Pajak Penghasilan (PPh) Pasal 23 merupakan salah satu mekanisme withholding tax yang dikenakan atas penghasilan tertentu yang diterima Wajib Pajak dalam negeri atau Bentuk Usaha Tetap (BUT). Ketentuan mengenai PPh Pasal 23 pada dasarnya diatur dalam Pasal 23 Undang-Undang PPh. Objeknya mencakup penghasilan berupa dividen, bunga, royalti, hadiah dan penghargaan tertentu, sewa harta, serta imbalan atas jasa tertentu.
Secara umum, tarif PPh Pasal 23 terbagi menjadi dua tarif, yaitu 15% dan 2%. Tarif 15% dikenakan atas dividen, bunga, royalti, serta hadiah, penghargaan, bonus, dan sejenisnya. Sementara itu, tarif 2% dikenakan atas sewa dan penghasilan lain sehubungan dengan penggunaan harta serta imbalan atas jasa tertentu.

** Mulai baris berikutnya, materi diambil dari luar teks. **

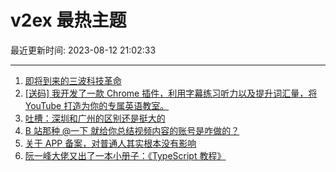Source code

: # v2ex 最热主题

最近更新时间: 2023-08-12 21:02:33

--- 
1. [即将到来的三波科技革命](https://www.v2ex.com/t/964607) 
2. [[送码] 我开发了一款 Chrome 插件，利用字幕练习听力以及提升词汇量，将 YouTube 打造为你的专属英语教室。](https://www.v2ex.com/t/964624) 
3. [吐槽：深圳和广州的区别还是挺大的](https://www.v2ex.com/t/964638) 
4. [B 站那种 @一下 就给你总结视频内容的账号是咋做的？](https://www.v2ex.com/t/964642) 
5. [关于 APP 备案，对普通人其实根本没有影响](https://www.v2ex.com/t/964721) 
6. [阮一峰大佬又出了一本小册子：《TypeScript 教程》](https://www.v2ex.com/t/964635) 
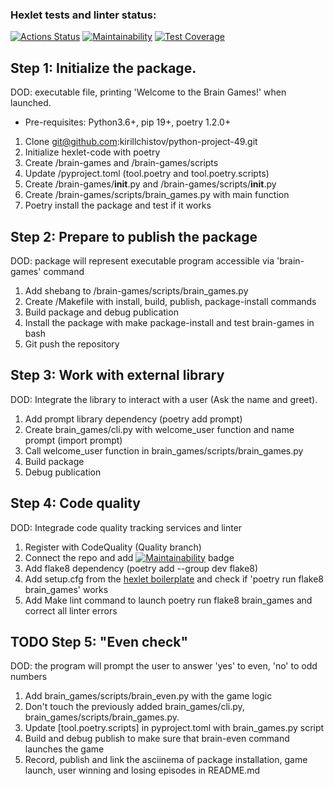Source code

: ### Hexlet tests and linter status:
[![Actions Status](https://github.com/kirillchistov/python-project-49/actions/workflows/hexlet-check.yml/badge.svg)](https://github.com/kirillchistov/python-project-49/actions)
[![Maintainability](https://api.codeclimate.com/v1/badges/d922981a966fe718675c/maintainability)](https://codeclimate.com/github/kirillchistov/python-project-49/maintainability)
[![Test Coverage](https://api.codeclimate.com/v1/badges/d922981a966fe718675c/test_coverage)](https://codeclimate.com/github/kirillchistov/python-project-49/test_coverage)

## Step 1: Initialize the package. 
DOD: executable file, printing 'Welcome to the Brain Games!' when launched.
- Pre-requisites: Python3.6+, pip 19+, poetry 1.2.0+
1. Clone git@github.com:kirillchistov/python-project-49.git
2. Initialize hexlet-code with poetry
3. Create /brain-games and /brain-games/scripts
4. Update /pyproject.toml (tool.poetry and tool.poetry.scripts)
5. Create /brain-games/__init__.py and /brain-games/scripts/__init__.py
6. Create /brain-games/scripts/brain_games.py with main function
7. Poetry install the package and test if it works

## Step 2: Prepare to publish the package
DOD: package will represent executable program accessible via 'brain-games' command
1. Add shebang to /brain-games/scripts/brain_games.py
2. Create /Makefile with install, build, publish, package-install commands
3. Build package and debug publication
4. Install the package with make package-install and test brain-games in bash
5. Git push the repository

## Step 3: Work with external library
DOD: Integrate the library to interact with a user (Ask the name and greet).
1. Add prompt library dependency (poetry add prompt)
2. Create brain_games/cli.py with welcome_user function and name prompt (import prompt)
3. Call welcome_user function in brain_games/scripts/brain_games.py
4. Build package
5. Debug publication

## Step 4: Code quality
DOD: Integrade code quality tracking services and linter
1. Register with CodeQuality (Quality branch)
2. Connect the repo and add [![Maintainability](https://api.codeclimate.com/v1/badges/d922981a966fe718675c/maintainability)](https://codeclimate.com/github/kirillchistov/python-project-49/maintainability) badge
3. Add flake8 dependency (poetry add --group dev flake8)
4. Add setup.cfg from the [hexlet boilerplate](https://github.com/hexlet-boilerplates/python-package/blob/main/setup.cfg) and check if 'poetry run flake8 brain_games' works
5. Add Make lint command to launch poetry run flake8 brain_games and correct all linter errors

## TODO Step 5: "Even check"
DOD: the program will prompt the user to answer 'yes' to even, 'no' to odd numbers
1. Add brain_games/scripts/brain_even.py with the game logic
2. Don't touch the previously added brain_games/cli.py, brain_games/scripts/brain_games.py.
3. Update [tool.poetry.scripts] in pyproject.toml with brain_games.py script
4. Build and debug publish to make sure that brain-even command launches the game
5. Record, publish and link the asciinema of package installation, game launch, user winning and losing episodes in README.md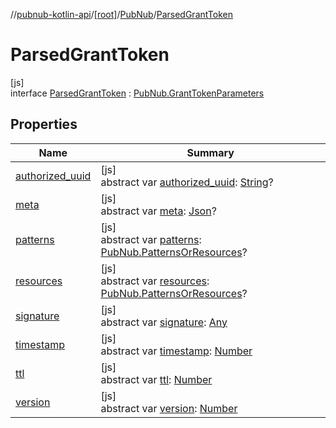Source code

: //[pubnub-kotlin-api](../../../../index.md)/[[root]](../../index.md)/[PubNub](../index.md)/[ParsedGrantToken](index.md)

# ParsedGrantToken

[js]\
interface [ParsedGrantToken](index.md) : [PubNub.GrantTokenParameters](../-grant-token-parameters/index.md)

## Properties

| Name | Summary |
|---|---|
| [authorized_uuid](../-grant-token-parameters/authorized_uuid.md) | [js]<br>abstract var [authorized_uuid](../-grant-token-parameters/authorized_uuid.md): [String](https://kotlinlang.org/api/core/kotlin-stdlib/kotlin/-string/index.html)? |
| [meta](../-grant-token-parameters/meta.md) | [js]<br>abstract var [meta](../-grant-token-parameters/meta.md): [Json](https://kotlinlang.org/api/core/kotlin-stdlib/kotlin.js/-json/index.html)? |
| [patterns](../-grant-token-parameters/patterns.md) | [js]<br>abstract var [patterns](../-grant-token-parameters/patterns.md): [PubNub.PatternsOrResources](../-patterns-or-resources/index.md)? |
| [resources](../-grant-token-parameters/resources.md) | [js]<br>abstract var [resources](../-grant-token-parameters/resources.md): [PubNub.PatternsOrResources](../-patterns-or-resources/index.md)? |
| [signature](signature.md) | [js]<br>abstract var [signature](signature.md): [Any](https://kotlinlang.org/api/core/kotlin-stdlib/kotlin/-any/index.html) |
| [timestamp](timestamp.md) | [js]<br>abstract var [timestamp](timestamp.md): [Number](https://kotlinlang.org/api/core/kotlin-stdlib/kotlin/-number/index.html) |
| [ttl](../-grant-token-parameters/ttl.md) | [js]<br>abstract var [ttl](../-grant-token-parameters/ttl.md): [Number](https://kotlinlang.org/api/core/kotlin-stdlib/kotlin/-number/index.html) |
| [version](version.md) | [js]<br>abstract var [version](version.md): [Number](https://kotlinlang.org/api/core/kotlin-stdlib/kotlin/-number/index.html) |
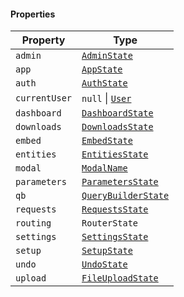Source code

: #### Properties

| Property                               | Type                                                         |
| -------------------------------------- | ------------------------------------------------------------ |
| <a id="admin"></a> `admin`             | [`AdminState`](./generated/html/AdminState.md)               |
| <a id="app"></a> `app`                 | [`AppState`](./generated/html/AppState.md)                   |
| <a id="auth"></a> `auth`               | [`AuthState`](./generated/html/AuthState.md)                 |
| <a id="currentuser"></a> `currentUser` | `null` \| [`User`](./generated/html/User.md)                 |
| <a id="dashboard"></a> `dashboard`     | [`DashboardState`](./generated/html/DashboardState.md)       |
| <a id="downloads"></a> `downloads`     | [`DownloadsState`](./generated/html/DownloadsState.md)       |
| <a id="embed"></a> `embed`             | [`EmbedState`](./generated/html/EmbedState.md)               |
| <a id="entities"></a> `entities`       | [`EntitiesState`](./generated/html/EntitiesState.md)         |
| <a id="modal"></a> `modal`             | [`ModalName`](./generated/html/ModalName.md)                 |
| <a id="parameters"></a> `parameters`   | [`ParametersState`](./generated/html/ParametersState.md)     |
| <a id="qb"></a> `qb`                   | [`QueryBuilderState`](./generated/html/QueryBuilderState.md) |
| <a id="requests"></a> `requests`       | [`RequestsState`](./generated/html/RequestsState.md)         |
| <a id="routing"></a> `routing`         | `RouterState`                                                |
| <a id="settings"></a> `settings`       | [`SettingsState`](./generated/html/SettingsState.md)         |
| <a id="setup"></a> `setup`             | [`SetupState`](./generated/html/SetupState.md)               |
| <a id="undo"></a> `undo`               | [`UndoState`](./generated/html/UndoState.md)                 |
| <a id="upload"></a> `upload`           | [`FileUploadState`](./generated/html/FileUploadState.md)     |
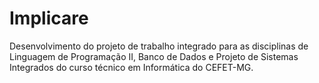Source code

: # Implicare
Desenvolvimento do projeto de trabalho integrado para as disciplinas de Linguagem de Programação II, Banco de Dados e Projeto de Sistemas Integrados do curso técnico em Informática do CEFET-MG.

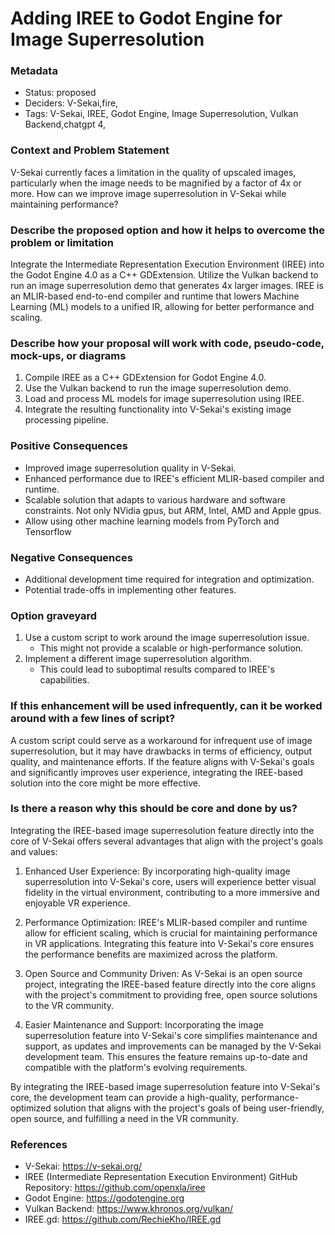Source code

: # Adding IREE to Godot Engine for Image Superresolution

### Metadata

- Status: proposed <!-- draft | proposed | rejected | accepted | deprecated | superseded by -->
- Deciders: V-Sekai,fire,
- Tags: V-Sekai, IREE, Godot Engine, Image Superresolution, Vulkan Backend,chatgpt 4,


### Context and Problem Statement

V-Sekai currently faces a limitation in the quality of upscaled images, particularly when the image needs to be magnified by a factor of 4x or more. How can we improve image superresolution in V-Sekai while maintaining performance?

### Describe the proposed option and how it helps to overcome the problem or limitation

Integrate the Intermediate Representation Execution Environment (IREE) into the Godot Engine 4.0 as a C++ GDExtension. Utilize the Vulkan backend to run an image superresolution demo that generates 4x larger images. IREE is an MLIR-based end-to-end compiler and runtime that lowers Machine Learning (ML) models to a unified IR, allowing for better performance and scaling.

### Describe how your proposal will work with code, pseudo-code, mock-ups, or diagrams

1. Compile IREE as a C++ GDExtension for Godot Engine 4.0.
2. Use the Vulkan backend to run the image superresolution demo.
3. Load and process ML models for image superresolution using IREE.
4. Integrate the resulting functionality into V-Sekai's existing image processing pipeline.

### Positive Consequences

- Improved image superresolution quality in V-Sekai.
- Enhanced performance due to IREE's efficient MLIR-based compiler and runtime.
- Scalable solution that adapts to various hardware and software constraints. Not only NVidia gpus, but ARM, Intel, AMD and Apple gpus.
- Allow using other machine learning models from PyTorch and Tensorflow

### Negative Consequences

- Additional development time required for integration and optimization.
- Potential trade-offs in implementing other features.


### Option graveyard

1. Use a custom script to work around the image superresolution issue.
   - This might not provide a scalable or high-performance solution.
2. Implement a different image superresolution algorithm.
   - This could lead to suboptimal results compared to IREE's capabilities.


### If this enhancement will be used infrequently, can it be worked around with a few lines of script?

A custom script could serve as a workaround for infrequent use of image superresolution, but it may have drawbacks in terms of efficiency, output quality, and maintenance efforts. If the feature aligns with V-Sekai's goals and significantly improves user experience, integrating the IREE-based solution into the core might be more effective.

### Is there a reason why this should be core and done by us?

Integrating the IREE-based image superresolution feature directly into the core of V-Sekai offers several advantages that align with the project's goals and values:

1. Enhanced User Experience: By incorporating high-quality image superresolution into V-Sekai's core, users will experience better visual fidelity in the virtual environment, contributing to a more immersive and enjoyable VR experience.

2. Performance Optimization: IREE's MLIR-based compiler and runtime allow for efficient scaling, which is crucial for maintaining performance in VR applications. Integrating this feature into V-Sekai's core ensures the performance benefits are maximized across the platform.

3. Open Source and Community Driven: As V-Sekai is an open source project, integrating the IREE-based feature directly into the core aligns with the project's commitment to providing free, open source solutions to the VR community.

4. Easier Maintenance and Support: Incorporating the image superresolution feature into V-Sekai's core simplifies maintenance and support, as updates and improvements can be managed by the V-Sekai development team. This ensures the feature remains up-to-date and compatible with the platform's evolving requirements.

By integrating the IREE-based image superresolution feature into V-Sekai's core, the development team can provide a high-quality, performance-optimized solution that aligns with the project's goals of being user-friendly, open source, and fulfilling a need in the VR community.

### References

- V-Sekai: https://v-sekai.org/
- IREE (Intermediate Representation Execution Environment) GitHub Repository: https://github.com/openxla/iree
- Godot Engine: https://godotengine.org
- Vulkan Backend: https://www.khronos.org/vulkan/
- IREE.gd: https://github.com/RechieKho/IREE.gd
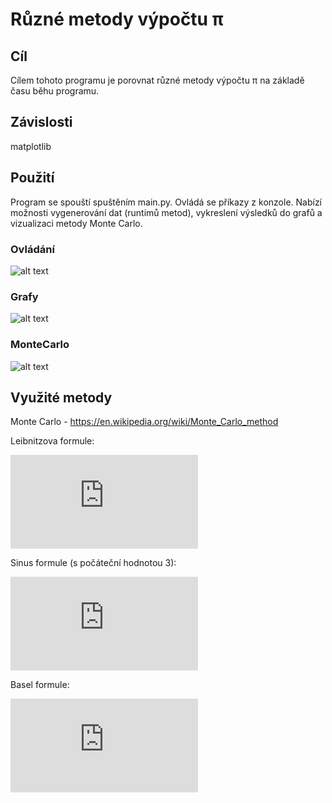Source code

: # Různé metody výpočtu π
## Cíl
Cílem tohoto programu je porovnat různé metody výpočtu π na základě času běhu programu.

## Závislosti
matplotlib

##  Použití
Program se spouští spuštěním main.py. Ovládá se příkazy z konzole. Nabízí možnosti vygenerování dat (runtimů
metod), vykreslení výsledků do grafů a vizualizaci metody Monte Carlo.

### Ovládání
![alt text](https://github.com/bhonza/zpctk/blob/master/pictures/picture1.png)
### Grafy
![alt text](https://github.com/bhonza/zpctk/blob/master/pictures/picture2.png)
### MonteCarlo
![alt text](https://github.com/bhonza/zpctk/blob/master/pictures/picture3.png)


## Využité metody
Monte Carlo - https://en.wikipedia.org/wiki/Monte_Carlo_method

Leibnitzova formule:

![](http://latex.codecogs.com/gif.latex?4%20-%20%5Cfrac%7B4%7D%7B3%7D%20&plus;%20%5Cfrac%7B4%7D%7B5%7D%20-%20%5Cfrac%7B4%7D%7B7%7D%20&plus;%20%5Cfrac%7B4%7D%7B9%7D%20-%20...%20%3D%20%5Cpi)

Sinus formule (s počáteční hodnotou 3):

![](http://latex.codecogs.com/gif.latex?a_%7Bn%7D%20%3D%20a_%7Bn-1%7D%20&plus;%20sin%28a_%7Bn-1%7D%29%20%5Crightarrow%20%5Cpi)

Basel formule:

![](http://latex.codecogs.com/gif.latex?%5Cfrac%7B1%7D%7B1%5E2%7D%20&plus;%20%5Cfrac%7B1%7D%7B2%5E2%7D%20&plus;%20%5Cfrac%7B1%7D%7B3%5E2%7D%20&plus;%20...%20%3D%20%5Cfrac%7B%5Cpi%5E2%7D%7B6%7D)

Namun, penentuan objek PPh Pasal 23 perlu dilakukan secara cermat karena suatu transaksi dapat beririsan dengan ketentuan PPh lainnya. Misalnya, imbalan jasa yang diterima Wajib Pajak orang pribadi pada kondisi tertentu dapat menjadi objek PPh Pasal 21. Jasa konstruksi juga memiliki ketentuan tersendiri dalam PPh Pasal 4 ayat (2), sedangkan penghasilan dari usaha pelayaran dapat tunduk pada ketentuan PPh Pasal 15.
Sedangkan untuk jasa yang menjadi objek PPh Pasal 23, PMK Nomor 141/PMK.03/2015 memberikan rincian mengenai jenis jasa lainnya yang dikenai pemotongan. Oleh karena itu, identifikasi jenis jasa menjadi bagian penting dalam menentukan apakah suatu pembayaran merupakan objek PPh Pasal 23 atau mengikuti ketentuan PPh lainnya.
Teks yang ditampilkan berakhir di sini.